Convendría tener presente que cuando se produjo el golpe se formó una Junta deDefensa, presidida por el general Cabanellas, y fue dicho organismo el que en una reunión celebrada en Salamanca aprobó un decreto, redactado por el profesor de derecho internacional José Yanguas Messía, cuyo primer artículo rezaba así: «En cumplimiento del acuerdo de la Junta de Defensa Nacional, se nombra Jefe del Gobierno del Estado español al Excelentísimo señor General de División don Francisco Franco Bahamonde, quien asumirá todos los poderes del nuevo Estado». Esa extraña fórmula para definir el cargo supremo fue calificada por Javier Tusell como «peregrina». El decreto se publicó el día 30 de septiembre, pero al día siguiente, 1 de octubre, Franco ya actuaba como Jefe del Estado, y de hecho así figuraba en el decreto de ese día por el cual nombraba una Junta Técnica del Estado. Y de hecho la propaganda golpista a partir de esa fecha se referiría a él como tal. Es decir, llevó a cabo una autoproclamación, en consecuencia los magistrados han llevado a cabo una «legitimación de hecho, a posteriori, de un golpe de Estado», como ha resaltado la Asociación de Historia Contemporánea en un comunicado, al cual me sumo como miembro de la misma, y donde también se considera como «absolutamente necesaria una rectificación total y sin ambages» de esa afirmación del Tribunal Supremo.
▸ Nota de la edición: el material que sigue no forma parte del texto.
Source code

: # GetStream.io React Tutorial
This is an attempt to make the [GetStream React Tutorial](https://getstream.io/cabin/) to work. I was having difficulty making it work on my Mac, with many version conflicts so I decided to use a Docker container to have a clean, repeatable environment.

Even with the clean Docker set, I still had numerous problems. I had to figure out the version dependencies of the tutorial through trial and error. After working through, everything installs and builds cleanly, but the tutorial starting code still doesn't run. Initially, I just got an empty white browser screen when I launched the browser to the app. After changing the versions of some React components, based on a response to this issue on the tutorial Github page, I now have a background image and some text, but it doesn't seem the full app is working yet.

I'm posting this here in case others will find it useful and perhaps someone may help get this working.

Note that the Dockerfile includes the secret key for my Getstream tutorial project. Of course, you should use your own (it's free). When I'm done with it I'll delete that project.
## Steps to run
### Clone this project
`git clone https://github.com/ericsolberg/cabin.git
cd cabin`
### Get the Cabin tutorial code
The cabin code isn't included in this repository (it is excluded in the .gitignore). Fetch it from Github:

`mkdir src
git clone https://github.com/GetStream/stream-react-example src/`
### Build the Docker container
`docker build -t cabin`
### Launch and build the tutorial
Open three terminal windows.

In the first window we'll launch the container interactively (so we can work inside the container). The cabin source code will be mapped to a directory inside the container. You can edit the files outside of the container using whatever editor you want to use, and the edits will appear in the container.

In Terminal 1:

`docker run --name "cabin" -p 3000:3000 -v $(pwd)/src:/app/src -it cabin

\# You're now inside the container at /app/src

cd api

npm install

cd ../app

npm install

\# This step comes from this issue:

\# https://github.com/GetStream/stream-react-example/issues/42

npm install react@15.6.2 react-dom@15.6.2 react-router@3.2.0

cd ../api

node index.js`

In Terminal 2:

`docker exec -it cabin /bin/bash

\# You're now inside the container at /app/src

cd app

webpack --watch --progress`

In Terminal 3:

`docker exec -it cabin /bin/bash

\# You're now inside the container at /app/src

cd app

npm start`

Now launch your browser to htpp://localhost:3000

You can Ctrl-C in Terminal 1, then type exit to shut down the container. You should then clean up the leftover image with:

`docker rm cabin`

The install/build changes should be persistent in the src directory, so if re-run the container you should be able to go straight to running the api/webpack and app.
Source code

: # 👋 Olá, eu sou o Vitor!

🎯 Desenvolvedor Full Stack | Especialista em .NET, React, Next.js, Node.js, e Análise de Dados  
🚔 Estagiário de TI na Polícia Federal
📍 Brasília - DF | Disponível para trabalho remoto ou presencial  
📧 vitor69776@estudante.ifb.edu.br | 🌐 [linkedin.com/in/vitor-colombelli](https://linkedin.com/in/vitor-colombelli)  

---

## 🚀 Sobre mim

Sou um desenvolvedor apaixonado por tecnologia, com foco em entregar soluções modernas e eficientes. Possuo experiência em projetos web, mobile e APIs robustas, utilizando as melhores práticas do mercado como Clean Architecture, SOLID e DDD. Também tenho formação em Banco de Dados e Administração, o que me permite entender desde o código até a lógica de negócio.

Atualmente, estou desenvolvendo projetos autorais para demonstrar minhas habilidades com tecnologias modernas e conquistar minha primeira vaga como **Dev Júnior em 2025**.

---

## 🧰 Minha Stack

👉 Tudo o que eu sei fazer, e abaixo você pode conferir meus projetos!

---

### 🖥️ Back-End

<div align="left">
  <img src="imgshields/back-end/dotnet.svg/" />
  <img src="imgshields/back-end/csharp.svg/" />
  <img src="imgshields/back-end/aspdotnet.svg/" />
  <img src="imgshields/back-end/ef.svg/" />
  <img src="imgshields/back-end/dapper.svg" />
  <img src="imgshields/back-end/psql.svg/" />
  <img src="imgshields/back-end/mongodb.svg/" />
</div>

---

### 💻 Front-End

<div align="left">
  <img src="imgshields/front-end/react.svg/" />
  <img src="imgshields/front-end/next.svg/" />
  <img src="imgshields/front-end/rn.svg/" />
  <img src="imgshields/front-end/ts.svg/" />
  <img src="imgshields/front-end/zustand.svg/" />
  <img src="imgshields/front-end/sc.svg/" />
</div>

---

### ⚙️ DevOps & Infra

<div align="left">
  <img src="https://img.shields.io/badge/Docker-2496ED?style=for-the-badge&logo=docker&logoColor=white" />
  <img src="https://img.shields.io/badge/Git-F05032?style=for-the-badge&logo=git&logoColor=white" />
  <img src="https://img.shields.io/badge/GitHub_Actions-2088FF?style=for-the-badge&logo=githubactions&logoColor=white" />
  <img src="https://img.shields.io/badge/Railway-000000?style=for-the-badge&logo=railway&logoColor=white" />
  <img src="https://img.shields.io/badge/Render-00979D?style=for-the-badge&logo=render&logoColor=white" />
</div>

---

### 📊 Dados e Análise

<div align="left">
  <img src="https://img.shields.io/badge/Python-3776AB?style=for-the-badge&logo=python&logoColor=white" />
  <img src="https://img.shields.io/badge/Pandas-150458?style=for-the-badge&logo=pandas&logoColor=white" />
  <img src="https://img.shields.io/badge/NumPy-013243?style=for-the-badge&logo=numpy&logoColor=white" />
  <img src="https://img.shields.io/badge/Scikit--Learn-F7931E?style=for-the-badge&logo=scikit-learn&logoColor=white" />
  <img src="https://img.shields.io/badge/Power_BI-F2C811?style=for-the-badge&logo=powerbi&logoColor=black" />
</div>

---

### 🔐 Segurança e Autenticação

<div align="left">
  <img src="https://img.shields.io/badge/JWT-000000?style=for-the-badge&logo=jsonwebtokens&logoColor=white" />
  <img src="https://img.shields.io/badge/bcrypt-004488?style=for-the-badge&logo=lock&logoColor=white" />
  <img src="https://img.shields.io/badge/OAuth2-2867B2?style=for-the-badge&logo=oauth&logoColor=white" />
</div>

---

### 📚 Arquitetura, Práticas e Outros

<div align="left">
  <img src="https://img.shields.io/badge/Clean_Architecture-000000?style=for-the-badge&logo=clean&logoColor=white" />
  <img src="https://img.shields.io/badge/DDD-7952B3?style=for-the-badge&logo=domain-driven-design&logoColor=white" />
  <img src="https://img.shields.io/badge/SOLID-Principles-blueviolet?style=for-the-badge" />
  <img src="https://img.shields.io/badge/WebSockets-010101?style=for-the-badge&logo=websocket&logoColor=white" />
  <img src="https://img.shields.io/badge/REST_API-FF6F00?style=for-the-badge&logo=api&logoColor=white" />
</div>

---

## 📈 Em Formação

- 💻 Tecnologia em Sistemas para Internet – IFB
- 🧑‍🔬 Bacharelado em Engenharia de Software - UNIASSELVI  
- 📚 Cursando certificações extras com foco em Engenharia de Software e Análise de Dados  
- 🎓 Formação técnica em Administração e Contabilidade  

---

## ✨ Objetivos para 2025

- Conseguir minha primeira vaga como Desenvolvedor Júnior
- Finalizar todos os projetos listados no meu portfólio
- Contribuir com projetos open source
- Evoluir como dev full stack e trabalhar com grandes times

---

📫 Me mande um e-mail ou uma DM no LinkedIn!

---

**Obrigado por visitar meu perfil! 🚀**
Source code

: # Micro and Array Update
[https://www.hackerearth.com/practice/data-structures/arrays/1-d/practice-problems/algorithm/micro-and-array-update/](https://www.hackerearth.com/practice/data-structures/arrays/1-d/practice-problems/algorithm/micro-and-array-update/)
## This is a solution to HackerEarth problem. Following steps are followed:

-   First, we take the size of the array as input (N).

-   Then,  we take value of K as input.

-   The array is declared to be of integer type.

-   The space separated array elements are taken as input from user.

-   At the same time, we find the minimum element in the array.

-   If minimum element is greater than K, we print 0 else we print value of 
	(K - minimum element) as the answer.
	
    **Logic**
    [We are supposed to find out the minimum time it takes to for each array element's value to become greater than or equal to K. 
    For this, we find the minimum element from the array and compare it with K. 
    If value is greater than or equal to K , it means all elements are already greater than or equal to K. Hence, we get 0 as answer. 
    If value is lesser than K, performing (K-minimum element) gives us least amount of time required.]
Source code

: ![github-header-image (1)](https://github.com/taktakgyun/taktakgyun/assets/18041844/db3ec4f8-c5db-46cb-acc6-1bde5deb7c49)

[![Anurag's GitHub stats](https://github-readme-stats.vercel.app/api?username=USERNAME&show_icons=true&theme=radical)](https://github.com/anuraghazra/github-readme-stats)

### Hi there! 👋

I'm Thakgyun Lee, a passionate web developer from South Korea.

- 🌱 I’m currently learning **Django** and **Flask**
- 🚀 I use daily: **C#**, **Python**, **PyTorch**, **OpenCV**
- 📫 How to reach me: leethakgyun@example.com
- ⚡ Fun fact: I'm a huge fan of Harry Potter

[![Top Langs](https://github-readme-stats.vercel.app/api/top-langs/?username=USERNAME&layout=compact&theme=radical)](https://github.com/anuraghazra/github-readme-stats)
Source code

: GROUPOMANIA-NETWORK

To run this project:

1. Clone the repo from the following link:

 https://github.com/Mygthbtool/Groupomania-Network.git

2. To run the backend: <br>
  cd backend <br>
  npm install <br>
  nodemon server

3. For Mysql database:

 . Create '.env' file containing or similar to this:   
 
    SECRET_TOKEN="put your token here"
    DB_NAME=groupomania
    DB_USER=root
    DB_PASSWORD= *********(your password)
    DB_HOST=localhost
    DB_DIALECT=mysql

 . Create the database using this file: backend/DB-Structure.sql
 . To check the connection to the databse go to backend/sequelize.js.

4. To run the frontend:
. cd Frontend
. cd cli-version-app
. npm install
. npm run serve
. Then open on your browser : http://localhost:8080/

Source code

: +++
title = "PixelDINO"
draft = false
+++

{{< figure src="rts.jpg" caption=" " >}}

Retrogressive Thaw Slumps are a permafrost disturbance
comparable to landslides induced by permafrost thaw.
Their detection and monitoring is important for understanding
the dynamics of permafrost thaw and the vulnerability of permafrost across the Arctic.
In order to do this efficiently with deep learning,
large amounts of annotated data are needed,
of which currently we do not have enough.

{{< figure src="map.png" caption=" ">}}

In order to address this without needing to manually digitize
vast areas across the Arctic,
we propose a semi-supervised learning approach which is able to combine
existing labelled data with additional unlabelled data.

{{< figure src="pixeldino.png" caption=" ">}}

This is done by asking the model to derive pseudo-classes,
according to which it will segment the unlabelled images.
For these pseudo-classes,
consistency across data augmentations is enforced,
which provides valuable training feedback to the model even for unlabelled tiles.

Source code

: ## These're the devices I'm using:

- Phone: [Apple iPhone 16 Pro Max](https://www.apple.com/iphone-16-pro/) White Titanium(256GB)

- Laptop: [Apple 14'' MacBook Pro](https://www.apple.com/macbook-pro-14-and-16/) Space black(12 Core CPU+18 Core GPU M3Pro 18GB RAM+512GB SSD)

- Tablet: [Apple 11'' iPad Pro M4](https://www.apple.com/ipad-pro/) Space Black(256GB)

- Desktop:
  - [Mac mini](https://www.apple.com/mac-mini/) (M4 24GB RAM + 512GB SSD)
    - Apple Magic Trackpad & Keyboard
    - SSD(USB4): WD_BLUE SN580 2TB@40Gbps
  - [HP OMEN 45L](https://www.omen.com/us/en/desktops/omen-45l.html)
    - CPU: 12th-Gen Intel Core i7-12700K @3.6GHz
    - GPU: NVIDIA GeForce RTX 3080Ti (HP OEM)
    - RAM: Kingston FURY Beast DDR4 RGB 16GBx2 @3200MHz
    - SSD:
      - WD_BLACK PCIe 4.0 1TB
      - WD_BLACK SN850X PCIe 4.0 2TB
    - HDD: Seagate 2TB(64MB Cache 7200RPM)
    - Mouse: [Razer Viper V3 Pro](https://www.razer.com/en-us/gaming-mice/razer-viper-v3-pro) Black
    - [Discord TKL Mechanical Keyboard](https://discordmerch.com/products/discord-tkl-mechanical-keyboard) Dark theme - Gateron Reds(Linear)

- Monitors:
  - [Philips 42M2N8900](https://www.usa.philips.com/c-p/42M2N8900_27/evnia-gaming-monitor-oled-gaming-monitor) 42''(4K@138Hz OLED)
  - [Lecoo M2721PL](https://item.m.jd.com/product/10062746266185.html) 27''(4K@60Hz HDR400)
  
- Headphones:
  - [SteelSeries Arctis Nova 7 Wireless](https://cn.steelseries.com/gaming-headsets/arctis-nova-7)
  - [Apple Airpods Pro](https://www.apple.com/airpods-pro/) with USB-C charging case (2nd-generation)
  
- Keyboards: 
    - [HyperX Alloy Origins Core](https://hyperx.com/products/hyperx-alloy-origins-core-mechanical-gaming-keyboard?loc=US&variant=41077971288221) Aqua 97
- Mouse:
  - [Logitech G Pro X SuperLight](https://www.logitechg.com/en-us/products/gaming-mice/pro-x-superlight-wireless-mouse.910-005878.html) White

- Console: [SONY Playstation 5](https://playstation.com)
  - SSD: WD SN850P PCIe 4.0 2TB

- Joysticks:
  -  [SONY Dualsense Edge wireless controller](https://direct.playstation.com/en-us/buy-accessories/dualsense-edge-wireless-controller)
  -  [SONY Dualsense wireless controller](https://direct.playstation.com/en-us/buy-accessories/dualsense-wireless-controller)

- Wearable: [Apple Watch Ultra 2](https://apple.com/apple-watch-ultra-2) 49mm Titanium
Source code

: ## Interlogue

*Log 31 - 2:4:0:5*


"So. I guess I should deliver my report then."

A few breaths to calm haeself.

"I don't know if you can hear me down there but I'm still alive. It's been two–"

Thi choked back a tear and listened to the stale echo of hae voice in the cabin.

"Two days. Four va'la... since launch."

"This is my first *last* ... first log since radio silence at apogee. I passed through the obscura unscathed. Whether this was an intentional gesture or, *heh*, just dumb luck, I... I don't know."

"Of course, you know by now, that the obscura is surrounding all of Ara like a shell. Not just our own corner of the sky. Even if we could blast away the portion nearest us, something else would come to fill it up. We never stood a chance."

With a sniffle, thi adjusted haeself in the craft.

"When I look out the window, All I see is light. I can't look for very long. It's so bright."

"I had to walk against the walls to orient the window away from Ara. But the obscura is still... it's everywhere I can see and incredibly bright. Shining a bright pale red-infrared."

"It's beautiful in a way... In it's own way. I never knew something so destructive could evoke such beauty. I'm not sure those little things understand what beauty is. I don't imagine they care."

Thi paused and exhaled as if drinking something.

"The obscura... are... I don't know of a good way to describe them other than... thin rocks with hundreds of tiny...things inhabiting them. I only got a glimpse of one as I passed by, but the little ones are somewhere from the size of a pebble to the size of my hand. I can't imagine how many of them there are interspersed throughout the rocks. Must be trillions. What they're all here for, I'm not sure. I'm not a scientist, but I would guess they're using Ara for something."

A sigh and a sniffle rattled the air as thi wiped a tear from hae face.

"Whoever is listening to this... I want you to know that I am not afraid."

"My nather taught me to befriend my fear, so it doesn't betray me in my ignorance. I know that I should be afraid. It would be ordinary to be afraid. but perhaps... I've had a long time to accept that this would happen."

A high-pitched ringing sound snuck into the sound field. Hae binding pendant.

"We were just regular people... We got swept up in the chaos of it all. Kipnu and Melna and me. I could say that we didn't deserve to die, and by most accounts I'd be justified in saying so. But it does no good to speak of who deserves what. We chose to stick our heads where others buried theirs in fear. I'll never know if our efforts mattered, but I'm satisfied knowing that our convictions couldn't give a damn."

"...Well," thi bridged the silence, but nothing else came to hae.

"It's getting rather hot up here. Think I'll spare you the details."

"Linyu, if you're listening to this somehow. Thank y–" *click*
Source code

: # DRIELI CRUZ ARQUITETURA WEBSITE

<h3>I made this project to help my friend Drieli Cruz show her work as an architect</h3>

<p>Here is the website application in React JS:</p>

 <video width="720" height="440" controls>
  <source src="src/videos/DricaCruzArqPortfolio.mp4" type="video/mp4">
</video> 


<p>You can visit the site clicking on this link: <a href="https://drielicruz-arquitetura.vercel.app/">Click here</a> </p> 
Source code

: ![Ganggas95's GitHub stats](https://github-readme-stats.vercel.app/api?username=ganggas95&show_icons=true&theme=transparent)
Puedo imaginar cuál habría sido la reacción de las fuerzas políticas que hablan de continuo de la defensa de nuestra historia si un atentado contra nuestro pasado como el cometido por los magistrados se hubiera llevado a cabo contra cualquier otro acontecimiento histórico, o las voces que habrían aparecido en ciertos tertulianos y articulistas preocupados casi siempre por un pasado lejano pero que miran hacia otro lado cuando se trata de poner negro sobre blanco acontecimientos de nuestro pasado más cercano. A los magistrados y a quienes no critican su Auto cabría recordarles lo expresado por Tomás y Valiente en 1993, cuando decía que la Transición se había hecho sobre un pacto de silencio, pero que sería pernicioso dar el paso hacia el olvido y la ignorancia. Evitarlo es el objetivo que guía el trabajo de quienes estamos comprometidos en la investigación de nuestra historia contemporánea, al menos de los que no tenemos dudas acerca de que Franco fue un dictador, de cómo se produjo su acceso al poder y de qué consecuencias negativas trajo el golpe de 1936. Y como ciudadanos nos preocupa que unos magistrados de una instancia judicial de tanta relevancia cometan un error de ese calibre.